:: PROBLEM TO WORK ON ::
Only lines holding the word "user" are wanted from the records; copy all of them.

:: THE INPUT ::

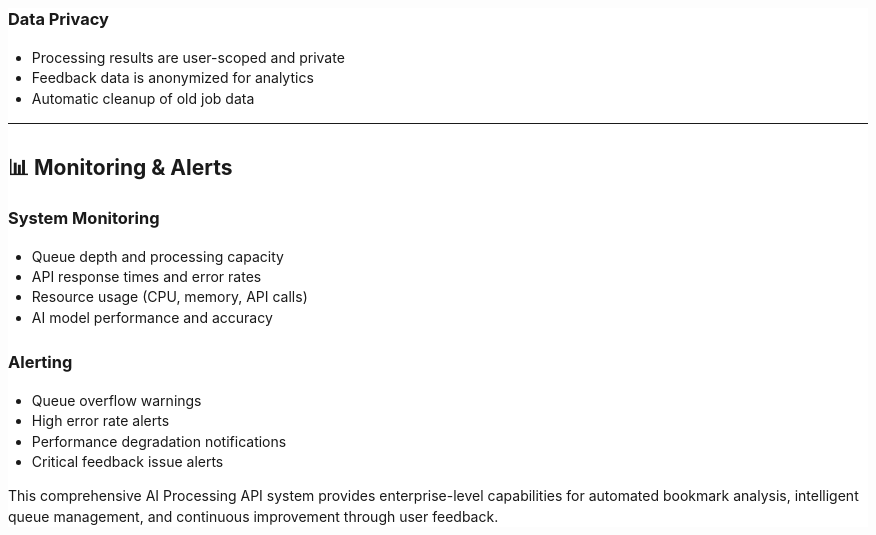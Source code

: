 ### Data Privacy
- Processing results are user-scoped and private
- Feedback data is anonymized for analytics
- Automatic cleanup of old job data

---

## 📊 Monitoring & Alerts

### System Monitoring
- Queue depth and processing capacity
- API response times and error rates
- Resource usage (CPU, memory, API calls)
- AI model performance and accuracy

### Alerting
- Queue overflow warnings
- High error rate alerts
- Performance degradation notifications
- Critical feedback issue alerts

This comprehensive AI Processing API system provides enterprise-level capabilities for automated bookmark analysis, intelligent queue management, and continuous improvement through user feedback. 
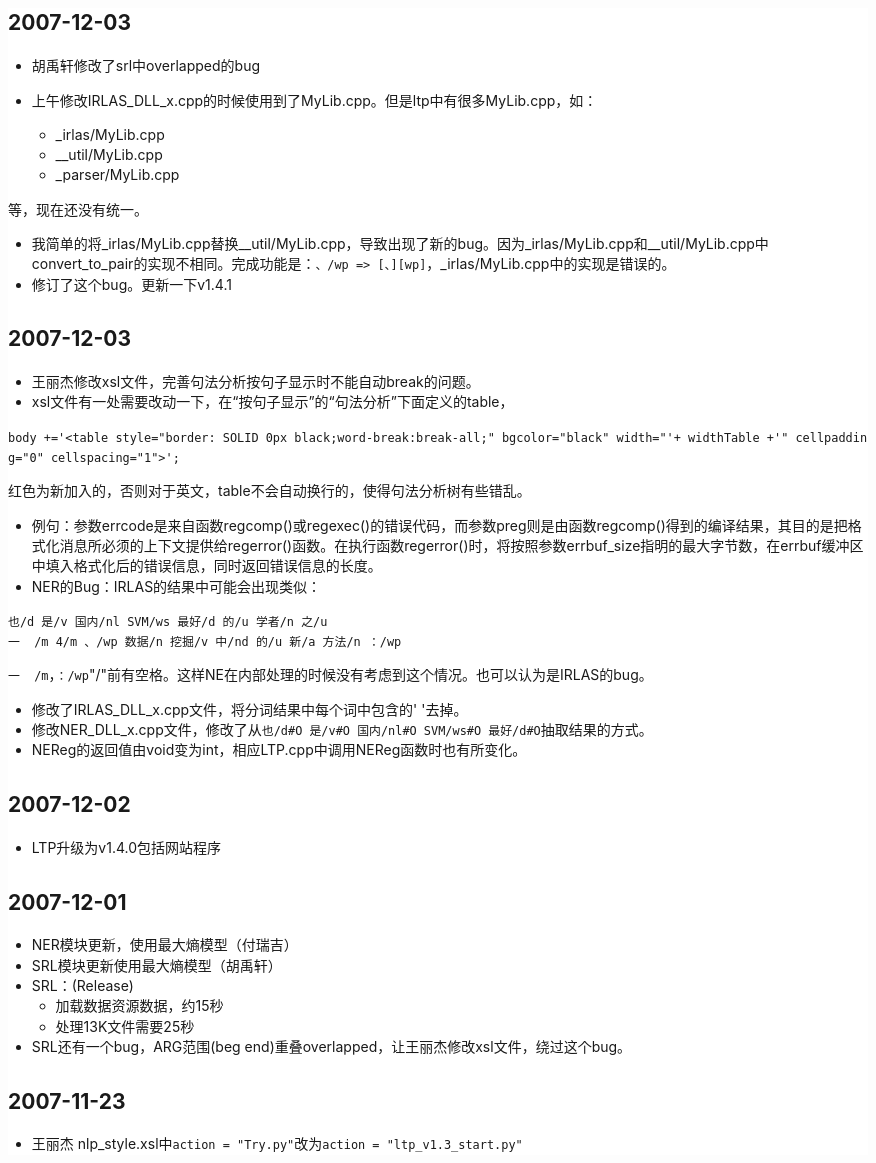 2007-12-03
----------
* 胡禹轩修改了srl中overlapped的bug
* 上午修改IRLAS_DLL_x.cpp的时候使用到了MyLib.cpp。但是ltp中有很多MyLib.cpp，如：

  * _irlas/MyLib.cpp
  * __util/MyLib.cpp
  * _parser/MyLib.cpp

等，现在还没有统一。
* 我简单的将_irlas/MyLib.cpp替换__util/MyLib.cpp，导致出现了新的bug。因为_irlas/MyLib.cpp和__util/MyLib.cpp中convert_to_pair的实现不相同。完成功能是：`、/wp => [、][wp]`，_irlas/MyLib.cpp中的实现是错误的。
* 修订了这个bug。更新一下v1.4.1

2007-12-03
----------
* 王丽杰修改xsl文件，完善句法分析按句子显示时不能自动break的问题。
* xsl文件有一处需要改动一下，在“按句子显示”的“句法分析”下面定义的table，

```
body +='<table style="border: SOLID 0px black;word-break:break-all;" bgcolor="black" width="'+ widthTable +'" cellpadding="0" cellspacing="1">';
```

红色为新加入的，否则对于英文，table不会自动换行的，使得句法分析树有些错乱。
* 例句：参数errcode是来自函数regcomp()或regexec()的错误代码，而参数preg则是由函数regcomp()得到的编译结果，其目的是把格式化消息所必须的上下文提供给regerror()函数。在执行函数regerror()时，将按照参数errbuf_size指明的最大字节数，在errbuf缓冲区中填入格式化后的错误信息，同时返回错误信息的长度。
* NER的Bug：IRLAS的结果中可能会出现类似：

```
也/d 是/v 国内/nl SVM/ws 最好/d 的/u 学者/n 之/u 
一  /m 4/m 、/wp 数据/n 挖掘/v 中/nd 的/u 新/a 方法/n ：/wp 
```

`一  /m`，`：/wp`"/"前有空格。这样NE在内部处理的时候没有考虑到这个情况。也可以认为是IRLAS的bug。
* 修改了IRLAS_DLL_x.cpp文件，将分词结果中每个词中包含的' '去掉。
* 修改NER_DLL_x.cpp文件，修改了从`也/d#O 是/v#O 国内/nl#O SVM/ws#O 最好/d#O`抽取结果的方式。
* NEReg的返回值由void变为int，相应LTP.cpp中调用NEReg函数时也有所变化。


2007-12-02
----------
* LTP升级为v1.4.0包括网站程序

2007-12-01
----------
* NER模块更新，使用最大熵模型（付瑞吉）
* SRL模块更新使用最大熵模型（胡禹轩）
* SRL：(Release)
    * 加载数据资源数据，约15秒
    * 处理13K文件需要25秒
* SRL还有一个bug，ARG范围(beg end)重叠overlapped，让王丽杰修改xsl文件，绕过这个bug。

2007-11-23
----------
* 王丽杰 nlp_style.xsl中`action = "Try.py"`改为`action = "ltp_v1.3_start.py"`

:: ANSWER AREA ::
- Processing results are user-scoped and private
This comprehensive AI Processing API system provides enterprise-level capabilities for automated bookmark analysis, intelligent queue management, and continuous improvement through user feedback. 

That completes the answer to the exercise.